In sum, the decisions in Squaw, Frozen Food, Keen, West and Dart Truck are not controlling or, indeed, particularly helpful to Colonial in evaluating the facts of the case sub judice. The decision which the Commission had to make on Colonial’s request for a waiver was one which it might be called upon to defend against contentions of unequal treatment, whether raised by Colonial (on denial of the request) or by other delinquent carriers (on grant of the request). Colonial, mindful of the remote possibility that those who had unsuccessfully protested the grant of new authority might commence and prevail in judicial proceedings, took a calculated risk not to begin work on its letter notices until the new certificate was in hand. Its “penny-wise” choice had potential “pound-wise” consequences, inherent in the nature of any limitations period. I would allow to stand the Commission’s decision not to relieve Colonial from the consequences of that choice.

. Within the preceding six months the Commission had reaffirmed its conclusion that the public interest would be served by issuance of the new authority to Colonial. The Commission’s belief that the public interest would normally be served by gateway elimination in letter notice situations, such as here involved, is manifest from its practice of summarily granting letter notices when timely filed. Understandably, the Commission has avoided any attack upon the merits of Colonial’s late-filed applications.
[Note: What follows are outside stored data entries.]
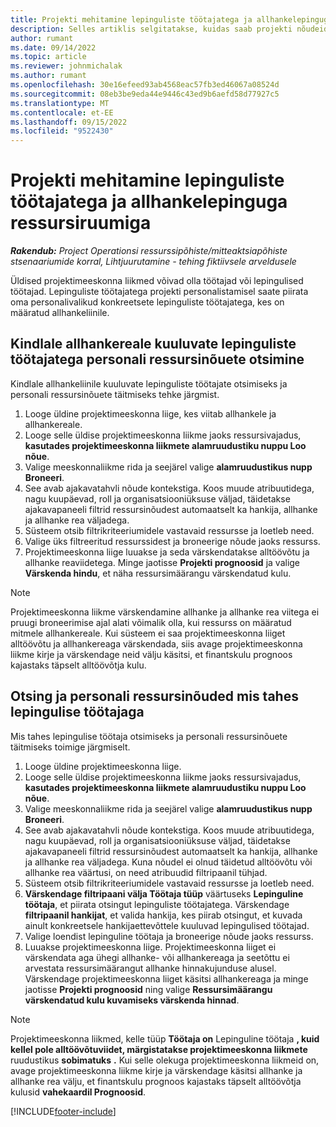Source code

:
 ```yaml
---
title: Projekti mehitamine lepinguliste töötajatega ja allhankelepinguga ressursiruumiga
description: Selles artiklis selgitatakse, kuidas saab projekti nõudeid komplekteerida Microsofti lepinguliste töötajate või allhankevõimsuse abil Dynamics 365 Project Operations.
author: rumant
ms.date: 09/14/2022
ms.topic: article
ms.reviewer: johnmichalak
ms.author: rumant
ms.openlocfilehash: 30e16efeed93ab4568eac57fb3ed46067a08524d
ms.sourcegitcommit: 08eb3be9eda44e9446c43ed9b6aefd58d77927c5
ms.translationtype: MT
ms.contentlocale: et-EE
ms.lasthandoff: 09/15/2022
ms.locfileid: "9522430"
---
```

# <a name="staffing-a-project-with-contract-workers-and-subcontracted-capacity"></a>Projekti mehitamine lepinguliste töötajatega ja allhankelepinguga ressursiruumiga

_**Rakendub:** Project Operationsi ressurssipõhiste/mitteaktsiapõhiste stsenaariumide korral,  Lihtjuurutamine - tehing fiktiivsele arveldusele_

Üldised projektimeeskonna liikmed võivad olla töötajad või lepingulised töötajad. Lepinguliste töötajatega projekti personalistamisel saate piirata oma personalivalikud konkreetsete lepinguliste töötajatega, kes on määratud allhankeliinile. 

## <a name="search-for-staff-resource-requirements-with-contract-workers-that-belong-to-a-specific-subcontract-line"></a>Kindlale allhankereale kuuluvate lepinguliste töötajatega personali ressursinõuete otsimine

Kindlale allhankeliinile kuuluvate lepinguliste töötajate otsimiseks ja personali ressursinõuete täitmiseks tehke järgmist.

1. Looge üldine projektimeeskonna liige, kes viitab allhankele ja allhankereale.
2. Looge selle üldise projektimeeskonna liikme jaoks ressursivajadus, **kasutades projektimeeskonna liikmete alamruudustiku nuppu Loo nõue**.
3. Valige meeskonnaliikme rida ja seejärel valige **alamruudustikus nupp Broneeri**. 
4. See avab ajakavatahvli nõude kontekstiga. Koos muude atribuutidega, nagu kuupäevad, roll ja organisatsiooniüksuse väljad, täidetakse ajakavapaneeli filtrid ressursinõudest automaatselt ka hankija, allhanke ja allhanke rea väljadega.
5. Süsteem otsib filtrikriteeriumidele vastavaid ressursse ja loetleb need. 
6. Valige üks filtreeritud ressurssidest ja broneerige nõude jaoks ressurss. 
7. Projektimeeskonna liige luuakse ja seda värskendatakse alltöövõtu ja allhanke reaviidetega. Minge jaotisse **Projekti prognoosid** ja valige **Värskenda hindu**, et näha ressursimäärangu värskendatud kulu. 

> [!NOTE]
> Projektimeeskonna liikme värskendamine allhanke ja allhanke rea viitega ei pruugi broneerimise ajal alati võimalik olla, kui ressurss on määratud mitmele allhankereale. Kui süsteem ei saa projektimeeskonna liiget alltöövõtu ja allhankereaga värskendada, siis avage projektimeeskonna liikme kirje ja värskendage neid välju käsitsi, et finantskulu prognoos kajastaks täpselt alltöövõtja kulu.

## <a name="search-for-and-staff-resource-requirements-with-any-contract-worker"></a>Otsing ja personali ressursinõuded mis tahes lepingulise töötajaga

Mis tahes lepingulise töötaja otsimiseks ja personali ressursinõuete täitmiseks toimige järgmiselt.

1. Looge üldine projektimeeskonna liige.
2. Looge selle üldise projektimeeskonna liikme jaoks ressursivajadus, **kasutades projektimeeskonna liikmete alamruudustiku nuppu Loo nõue**.
3. Valige meeskonnaliikme rida ja seejärel valige **alamruudustikus nupp Broneeri**. 
4. See avab ajakavatahvli nõude kontekstiga. Koos muude atribuutidega, nagu kuupäevad, roll ja organisatsiooniüksuse väljad, täidetakse ajakavapaneeli filtrid ressursinõudest automaatselt ka hankija, allhanke ja allhanke rea väljadega. Kuna nõudel ei olnud täidetud alltöövõtu või allhanke rea väärtusi, on need atribuudid filtripaanil tühjad.
5. Süsteem otsib filtrikriteeriumidele vastavaid ressursse ja loetleb need.
6. **Värskendage filtripaani välja Töötaja tüüp** väärtuseks **Lepinguline töötaja**, et piirata otsingut lepinguliste töötajatega. Värskendage **filtripaanil hankijat**, et valida hankija, kes piirab otsingut, et kuvada ainult konkreetsele hankijaettevõttele kuuluvad lepingulised töötajad.
7. Valige loendist lepinguline töötaja ja broneerige nõude jaoks ressurss.
8. Luuakse projektimeeskonna liige. Projektimeeskonna liiget ei värskendata aga ühegi allhanke- või allhankereaga ja seetõttu ei arvestata ressursimäärangut allhanke hinnakujunduse alusel. Värskendage projektimeeskonna liiget käsitsi allhankereaga ja minge jaotisse **Projekti prognoosid** ning valige **Ressursimäärangu värskendatud kulu kuvamiseks värskenda hinnad**.

> [!NOTE]
> Projektimeeskonna liikmed, kelle tüüp **Töötaja on** Lepinguline töötaja **, kuid kellel pole alltöövõtuviidet, märgistatakse projektimeeskonna liikmete** ruudustikus **sobimatuks** **.** Kui selle olekuga projektimeeskonna liikmeid on, avage projektimeeskonna liikme kirje ja värskendage käsitsi allhanke ja allhanke rea välju, et finantskulu prognoos kajastaks täpselt alltöövõtja kulusid **vahekaardil Prognoosid**. 


[!INCLUDE[footer-include](../../includes/footer-banner.md)]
. Looking solely to Colonial’s applications, I would agree that no prejudice would result to the Commission from consideration of the letter notices. Indeed, such a consideration should be preferable from the Commission’s standpoint to a processing of a new regular application from Colonial. However, as demonstrated in Squaw Transit Co. v. U. S., 402 F.Supp. 1278 (N.D.Okl.1975), a waiver respecting Colonial’s application could have significant — and prejudicial — impact upon the Commission’s authority to reject other late-filed applications.
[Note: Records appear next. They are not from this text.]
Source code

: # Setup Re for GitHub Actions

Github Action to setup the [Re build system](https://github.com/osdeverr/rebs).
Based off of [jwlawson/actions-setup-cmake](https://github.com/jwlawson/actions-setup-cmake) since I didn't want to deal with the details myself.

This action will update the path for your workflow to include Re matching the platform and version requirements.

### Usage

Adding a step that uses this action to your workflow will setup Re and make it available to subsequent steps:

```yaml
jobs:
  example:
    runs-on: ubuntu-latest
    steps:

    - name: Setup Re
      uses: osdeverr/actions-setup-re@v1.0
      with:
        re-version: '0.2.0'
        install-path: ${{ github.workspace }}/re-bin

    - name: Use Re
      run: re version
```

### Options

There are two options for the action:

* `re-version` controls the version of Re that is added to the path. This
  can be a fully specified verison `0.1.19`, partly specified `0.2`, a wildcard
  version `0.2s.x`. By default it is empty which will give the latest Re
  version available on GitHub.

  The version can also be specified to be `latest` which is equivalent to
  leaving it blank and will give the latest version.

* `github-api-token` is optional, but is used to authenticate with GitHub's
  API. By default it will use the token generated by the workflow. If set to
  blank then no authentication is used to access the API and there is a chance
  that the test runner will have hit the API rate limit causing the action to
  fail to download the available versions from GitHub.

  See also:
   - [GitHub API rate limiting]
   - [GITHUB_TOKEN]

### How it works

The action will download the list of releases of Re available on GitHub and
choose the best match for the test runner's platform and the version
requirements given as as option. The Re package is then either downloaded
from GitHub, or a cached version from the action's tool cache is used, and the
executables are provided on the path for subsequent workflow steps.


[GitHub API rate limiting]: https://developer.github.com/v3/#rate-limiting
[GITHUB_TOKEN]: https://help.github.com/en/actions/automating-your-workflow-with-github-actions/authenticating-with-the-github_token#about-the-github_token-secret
. The court in Keen did express its view that the time limits specified in the gateway elimination rules were inherently unreasonable. To the extent this dicta may have been intended to relate to the 60-day rule here involved, I would disagree.
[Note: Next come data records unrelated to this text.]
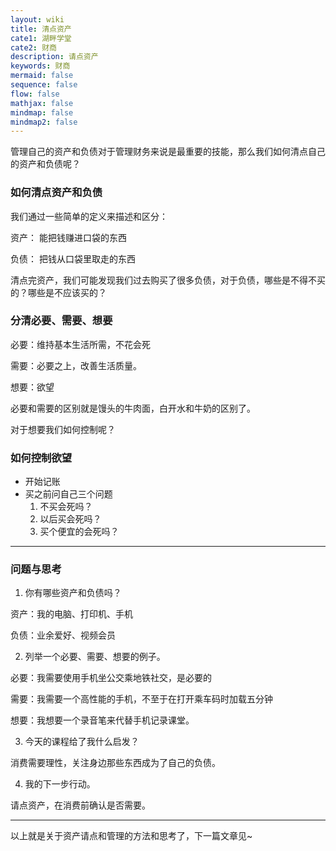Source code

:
 ```yaml
---
layout: wiki
title: 清点资产
cate1: 湖畔学堂
cate2: 财商
description: 请点资产
keywords: 财商
mermaid: false
sequence: false
flow: false
mathjax: false
mindmap: false
mindmap2: false
---
```


管理自己的资产和负债对于管理财务来说是最重要的技能，那么我们如何清点自己的资产和负债呢？

### 如何清点资产和负债

我们通过一些简单的定义来描述和区分：

资产： 能把钱赚进口袋的东西

负债： 把钱从口袋里取走的东西

清点完资产，我们可能发现我们过去购买了很多负债，对于负债，哪些是不得不买的？哪些是不应该买的？

### 分清必要、需要、想要

必要：维持基本生活所需，不花会死

需要：必要之上，改善生活质量。

想要：欲望

必要和需要的区别就是馒头的牛肉面，白开水和牛奶的区别了。

对于想要我们如何控制呢？

### 如何控制欲望

- 开始记账
- 买之前问自己三个问题
    1. 不买会死吗？
    2. 以后买会死吗？
    3. 买个便宜的会死吗？

---

### 问题与思考

1. 你有哪些资产和负债吗？

资产：我的电脑、打印机、手机

负债：业余爱好、视频会员

2. 列举一个必要、需要、想要的例子。

必要：我需要使用手机坐公交乘地铁社交，是必要的

需要：我需要一个高性能的手机，不至于在打开乘车码时加载五分钟

想要：我想要一个录音笔来代替手机记录课堂。

3. 今天的课程给了我什么启发？

消费需要理性，关注身边那些东西成为了自己的负债。

4. 我的下一步行动。

请点资产，在消费前确认是否需要。

---

以上就是关于资产请点和管理的方法和思考了，下一篇文章见~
. Inconsistent treatment by the Commission in enforcing the June 4th deadline, brought about the thousands of applications due at that time, cannot fairly be said to infect its enforcement of the 60-day rule, which involved individual deadlines over an extended period of time.

. Counsel for the carrier in West had interpreted the 60-day filing requirement as inapplicable (due to the new certificate being issued under a *80modification petition, rather than an original application), or as already satisfied (due to timely filed letter notices under the original authority, which subsequently was merely enlarged to include additional commodities), or as not yet matured (due to the omission from the certificate of language which the Commission had indicated would be included).